Il motivo dell’allarmismo diffuso resta ancora oscuro, anche se si considera che lo stesso Bertolaso era nella commissione che ha fatto approvare il decreto “salva costruzioni abusive” che ha permesso, almeno fino alla fine del 2010, il blocco dello smantellamento delle costruzioni abusive per coloro i quali non hanno altre proprietà. Bertolaso sta facendo solo il suo lavoro o provoca allarmismi infondati, visto che le costruzioni abusive che primeggiano alle pendici del Vesuvio? L’allarme vulcano di recente era stato preceduto dall’allarme tsunami, lanciato presidente dell’Istituto Nazionale di Geofisica e Vulcanologia, Enzo Boschi, nell’area del Tirreno causato da un possibile cedimento delle pareti del vulcano sottomarino Marisili, in seguito ad un’eruzione. Dopo l’allarme sono stati stanziati da Palazzo Chigi 10 milioni di euro per il monitoraggio dei vulcani sottomarini vicini alle coste italiane.

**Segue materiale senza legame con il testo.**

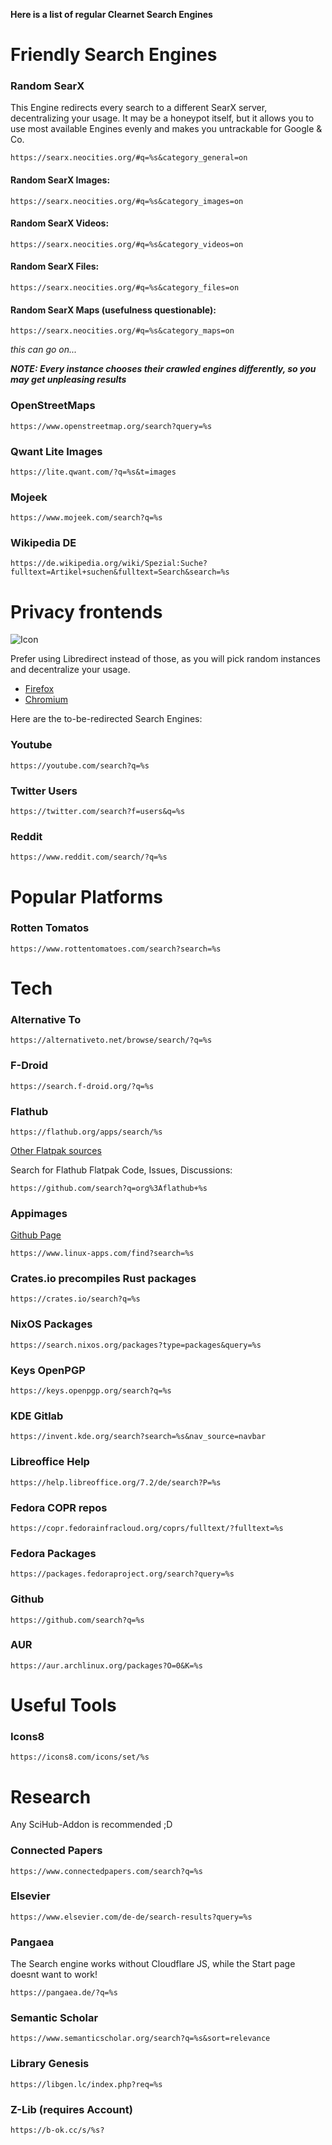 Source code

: **Here is a list of regular Clearnet Search Engines**

# Friendly Search Engines

### Random SearX
This Engine redirects every search to a different SearX server, decentralizing your usage.
It may be a honeypot itself, but it allows you to use most available Engines evenly and makes you untrackable for Google & Co.

`https://searx.neocities.org/#q=%s&category_general=on`

#### Random SearX Images:

`https://searx.neocities.org/#q=%s&category_images=on`

#### Random SearX Videos:

`https://searx.neocities.org/#q=%s&category_videos=on`

#### Random SearX Files:

`https://searx.neocities.org/#q=%s&category_files=on`

#### Random SearX Maps (usefulness questionable):

`https://searx.neocities.org/#q=%s&category_maps=on`

*this can go on...*

***NOTE: Every instance chooses their crawled engines differently, so you may get unpleasing results***

### OpenStreetMaps

`https://www.openstreetmap.org/search?query=%s`

### Qwant Lite Images

`https://lite.qwant.com/?q=%s&t=images`

### Mojeek

`https://www.mojeek.com/search?q=%s`

### Wikipedia DE

`https://de.wikipedia.org/wiki/Spezial:Suche?fulltext=Artikel+suchen&fulltext=Search&search=%s`



# Privacy frontends
![Icon](https://addons.mozilla.org/user-media/addon_icons/2738/2738435-64.png?modified=042b804c)

Prefer using Libredirect instead of those, as you will pick random instances and decentralize your usage.

- [Firefox](https://addons.mozilla.org/en-US/firefox/addon/libredirect/)
- [Chromium](https://github.com/libredirect/libredirect/releases/latest)

Here are the to-be-redirected Search Engines:

### Youtube

`https://youtube.com/search?q=%s`

### Twitter Users

`https://twitter.com/search?f=users&q=%s`

### Reddit

`https://www.reddit.com/search/?q=%s`

# Popular Platforms

### Rotten Tomatos

`https://www.rottentomatoes.com/search?search=%s`

# Tech 

### Alternative To

`https://alternativeto.net/browse/search/?q=%s`

### F-Droid

`https://search.f-droid.org/?q=%s`

### Flathub

`https://flathub.org/apps/search/%s`

[Other Flatpak sources](https://github.com/trytomakeyouprivate/Flatpak-remotes)

Search for Flathub Flatpak Code, Issues, Discussions:

`https://github.com/search?q=org%3Aflathub+%s`

### Appimages

[Github Page](https://appimage.github.io/apps/)


`https://www.linux-apps.com/find?search=%s`

### Crates.io precompiles Rust packages

`https://crates.io/search?q=%s`

### NixOS Packages

`https://search.nixos.org/packages?type=packages&query=%s`

### Keys OpenPGP

`https://keys.openpgp.org/search?q=%s`

### KDE Gitlab

`https://invent.kde.org/search?search=%s&nav_source=navbar`

### Libreoffice Help

`https://help.libreoffice.org/7.2/de/search?P=%s`

### Fedora COPR repos

`https://copr.fedorainfracloud.org/coprs/fulltext/?fulltext=%s`

### Fedora Packages

`https://packages.fedoraproject.org/search?query=%s`

### Github

`https://github.com/search?q=%s`

### AUR

`https://aur.archlinux.org/packages?O=0&K=%s`

# Useful Tools

### Icons8

`https://icons8.com/icons/set/%s`

# Research

Any SciHub-Addon is recommended ;D

### Connected Papers

`https://www.connectedpapers.com/search?q=%s`

### Elsevier

`https://www.elsevier.com/de-de/search-results?query=%s`

### Pangaea

The Search engine works without Cloudflare JS, while the Start page doesnt want to work!

`https://pangaea.de/?q=%s`

### Semantic Scholar

`https://www.semanticscholar.org/search?q=%s&sort=relevance`

### Library Genesis

`https://libgen.lc/index.php?req=%s`

### Z-Lib (requires Account)

`https://b-ok.cc/s/%s?`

A sentire i tecnici della Protezione Civile, la preoccupazione per il Vesuvio, che è in una fase di quiescenza da circa 66 anni, quando morirono 26 persone, il vulcano sarebbe in ritardo, per quanto riguarda la sua attività di eruzione, vista la periodicità in cui si sono avute la scorse eruzioni. L’ultima attività del vulcano risale al 1944, preceduta da un’ulteriore eruzione del 1929 e da una serie di scosse minori alla camera magmatica, circa 8, che si sarebbero verificate tra il 1855 e 1899. C’è chi vorrebbe mostrare la situazione sotto controllo, ma Bertolaso sovverte ogni piano e dice: Il Vesuvio sta bello tranquillo e speriamo che rimanga in questa situazione di quiescienza. Sappiamo anche che nel caso di un risveglio la situazione sarebbe drammatica”. Il capo della Protezione Civile non manca poi di esprimersi sulla vicenda del piano di evacuazione previsto proprio nell’area rossa: lo Stato aveva affidato fondi ai cittadini napoletani che vivevano alle pendici del vulcano per costruirsi una casa nuova di zecca e mettere in salvo se stessi, qualora il vulcano avesse eruttato. I fondi sono arrivati, la popolazione li ha presi per costruirsi una nuova dimora, affittando la vecchia, facendo crescere l’allarme e fallire il piano di evacuazione. Un circolo vizioso insomma, che Bertolaso definisce “fallimento totale”.

Almeno su questo versante non ha tutti i torti. Soldi spesi e spesi male. Il piano di emergenza, invece, è strutturato e consultabile sul sito della Protezione civile. “Prevede l’individuazione di tre zone di rischio. Quella di allerta massimo è la “rossa”: appena il vulcano sputa o sbuffa, si procede subito all’evacuazione nella zona gialla e alla predisposizione di un cordone di protezione attorno all’area di massimo rischio”. Della zona rossa, al momento, fanno parte 18 Comuni: Ercolano, Portici, San Giorgio a Cremano, San Sebastiano al Vesuvio, Massa di Somma, Pollena Trocchia, Torre del Greco, Torre Annunziata, Boscotrecase, Boscoreale, Trecase, Sant’Anastasia, Somma Vesuviana, Cercola, Terzigno, San Giuseppe Vesuviano, Ottaviano e Pompei” si legge sul sito della Protezione Civile.

“Nella fascia rossa ci sono attualmente 18 comuni abitati ufficialmente da 500mila cittadini, dunque diciamo almeno da 650-700mila – spiega il capo della Protezione Civile – Tutti questi sarebbero interessati da terremoti, colate piroclastiche, colate di cenere e fango che andrebbero ad interessare buona parte del territorio”. L’esplosione del vulcano, inoltre, “provocherebbe una colonna di fumo e lapilli alta fino a 20 chilometri e la caduta di cenere interesserebbe una zona compresa tra Salerno e quella al confine tra Lazio e Campania. Infine, al suolo ricadrebbero due metri di cenere per ogni metro quadro, facendo di fatto collassare molti edifici. Per evitare inutili allarmismi si tratta di scenari che non vanno presi per oro colato. Ed è per questo che abbiamo chiesto alla commissione di rielaborarli, in modo da vedere se bisogna allargare la zona rossa e predisporre piani di evacuazione per almeno un milione di cittadini, tra cui molti di Napoli”, conclude Bertolaso.